Para todas y para todos, ese caer de rodillas significa adorar al Señor por su
bondad, y mantener la disposición de servir sin condiciones.
Fueron
unos tañidos que nuestro Fundador no olvidaría jamás. En una carta dirigida a
sus hijos, el año anterior a su tránsito al Cielo, escribió: quisiera que esta campanada metiera en
vuestros corazones, para siempre, la misma alegría e igual vigilia de espíritu
que dejaron en mi alma —ha transcurrido ya casi medio siglo— aquellas campanas
de Nuestra Señora de los Ángeles. Una campana, pues, de gozos divinos, un
silbido de Buen Pastor, que (...) habrá de moveros a contrición y, si es
necesario, suscitará un deseo de profunda reforma interior: una nueva ascensión
del alma, más oración, más mortificación, más espíritu de penitencia, más
empeño —si cabe— en ser buenos hijos de la Iglesia[1].
Deseo
recordar y recordaros estas recomendaciones de nuestro Fundador, para que nos
esforcemos en ponerlas siempre en práctica; de modo especial durante el mes que
ahora comienza, el mes del Rosario, en el que además se celebrará el Sínodo de
los Obispos sobre la familia —por el que tanto venimos rezando, bien unidos a
las peticiones del Papa—, y en pleno año mariano de la Obra. Del valor de tu
oración, de la mía, quiero recordaros una anécdota. Fui a visitar a un obispo
en Australia, y a los pocos minutos de conversar, me dirigió la siguiente
pregunta: el Fundador, para hacer la Obra, rezaba mucho, ¿verdad? Le respondí
afirmativamente añadiendo algunos detalles. Preguntémonos: para hacer la Obra a
diario, ¿rezamos mucho?
Paraos por ahora un poco, hijos —escribía nuestro Padre—, y
pensad en vosotros mismos. Quizá comencemos a sentir ya el repique de la campana
gorda —de la gracia del cielo— en el
fondo del alma. Dios nos advierte, desde su donación incondicionada, que la
conducta auténticamente cristiana se teje con los hilos de una trama divina y
humana: la voluntad del hombre que enlaza con la voluntad de Dios[2].
Nos
lo repite con san Mateo: sed vosotros
perfectos como vuestro Padre celestial es perfecto[3].

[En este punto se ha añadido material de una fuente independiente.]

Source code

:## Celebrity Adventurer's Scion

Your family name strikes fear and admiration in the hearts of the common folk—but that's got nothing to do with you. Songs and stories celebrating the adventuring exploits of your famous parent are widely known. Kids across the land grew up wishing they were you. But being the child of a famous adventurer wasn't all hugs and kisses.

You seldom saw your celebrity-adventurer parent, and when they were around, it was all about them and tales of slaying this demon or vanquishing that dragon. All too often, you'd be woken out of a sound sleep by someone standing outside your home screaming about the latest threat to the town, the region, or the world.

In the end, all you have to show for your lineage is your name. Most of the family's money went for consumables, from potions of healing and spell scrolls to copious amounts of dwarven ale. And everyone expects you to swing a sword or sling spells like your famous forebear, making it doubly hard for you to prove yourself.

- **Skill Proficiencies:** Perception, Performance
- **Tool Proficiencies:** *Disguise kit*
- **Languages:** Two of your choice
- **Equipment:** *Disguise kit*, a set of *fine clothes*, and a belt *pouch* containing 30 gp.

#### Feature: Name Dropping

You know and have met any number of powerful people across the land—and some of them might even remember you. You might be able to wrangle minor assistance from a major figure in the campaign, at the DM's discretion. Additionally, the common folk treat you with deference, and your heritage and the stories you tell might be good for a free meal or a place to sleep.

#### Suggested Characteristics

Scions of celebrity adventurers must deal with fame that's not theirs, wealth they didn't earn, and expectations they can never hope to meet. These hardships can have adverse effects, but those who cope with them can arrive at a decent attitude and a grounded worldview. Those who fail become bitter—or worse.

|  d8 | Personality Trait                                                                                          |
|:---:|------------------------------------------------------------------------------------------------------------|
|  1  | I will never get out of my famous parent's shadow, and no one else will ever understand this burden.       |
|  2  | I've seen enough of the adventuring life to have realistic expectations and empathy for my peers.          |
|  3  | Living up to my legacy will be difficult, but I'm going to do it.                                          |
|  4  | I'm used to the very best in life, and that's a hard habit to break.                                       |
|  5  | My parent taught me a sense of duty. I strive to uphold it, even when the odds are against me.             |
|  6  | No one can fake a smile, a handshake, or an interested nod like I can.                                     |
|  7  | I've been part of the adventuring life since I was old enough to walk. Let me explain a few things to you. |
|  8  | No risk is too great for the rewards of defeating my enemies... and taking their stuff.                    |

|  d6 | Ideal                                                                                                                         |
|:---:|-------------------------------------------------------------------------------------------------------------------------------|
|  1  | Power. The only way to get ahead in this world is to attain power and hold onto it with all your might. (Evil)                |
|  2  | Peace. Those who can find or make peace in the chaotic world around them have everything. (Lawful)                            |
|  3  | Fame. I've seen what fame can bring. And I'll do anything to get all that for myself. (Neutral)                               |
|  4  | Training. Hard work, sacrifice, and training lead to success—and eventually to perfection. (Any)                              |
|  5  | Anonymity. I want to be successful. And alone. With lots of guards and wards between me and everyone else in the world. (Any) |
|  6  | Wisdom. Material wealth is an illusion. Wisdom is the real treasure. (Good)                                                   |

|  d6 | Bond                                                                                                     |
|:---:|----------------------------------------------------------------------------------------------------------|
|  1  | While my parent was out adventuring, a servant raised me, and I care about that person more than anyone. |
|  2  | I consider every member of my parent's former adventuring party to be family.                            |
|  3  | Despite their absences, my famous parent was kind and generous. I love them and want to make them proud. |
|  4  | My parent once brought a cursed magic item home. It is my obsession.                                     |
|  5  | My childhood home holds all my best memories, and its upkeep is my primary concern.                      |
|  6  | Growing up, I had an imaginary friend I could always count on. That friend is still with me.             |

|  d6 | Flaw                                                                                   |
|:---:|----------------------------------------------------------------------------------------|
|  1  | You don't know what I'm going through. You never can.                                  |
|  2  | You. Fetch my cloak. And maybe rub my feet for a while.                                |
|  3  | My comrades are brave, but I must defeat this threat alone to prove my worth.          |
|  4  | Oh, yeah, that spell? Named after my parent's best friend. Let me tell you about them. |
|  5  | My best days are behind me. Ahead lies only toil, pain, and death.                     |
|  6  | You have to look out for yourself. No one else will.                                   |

Y san Pablo insiste: ésta es la voluntad
de Dios: vuestra santificación[4].
Desde el 2 de octubre de 1928, consciente de que Dios estaba empeñado en que el
Opus Dei fuese una partecica del
Pueblo de Dios al servicio de toda la Iglesia, san Josemaría se entregó sin
cortapisas a esta tarea; y por eso escribió con plena seguridad: la Obra de
Dios viene a cumplir la Voluntad de Dios.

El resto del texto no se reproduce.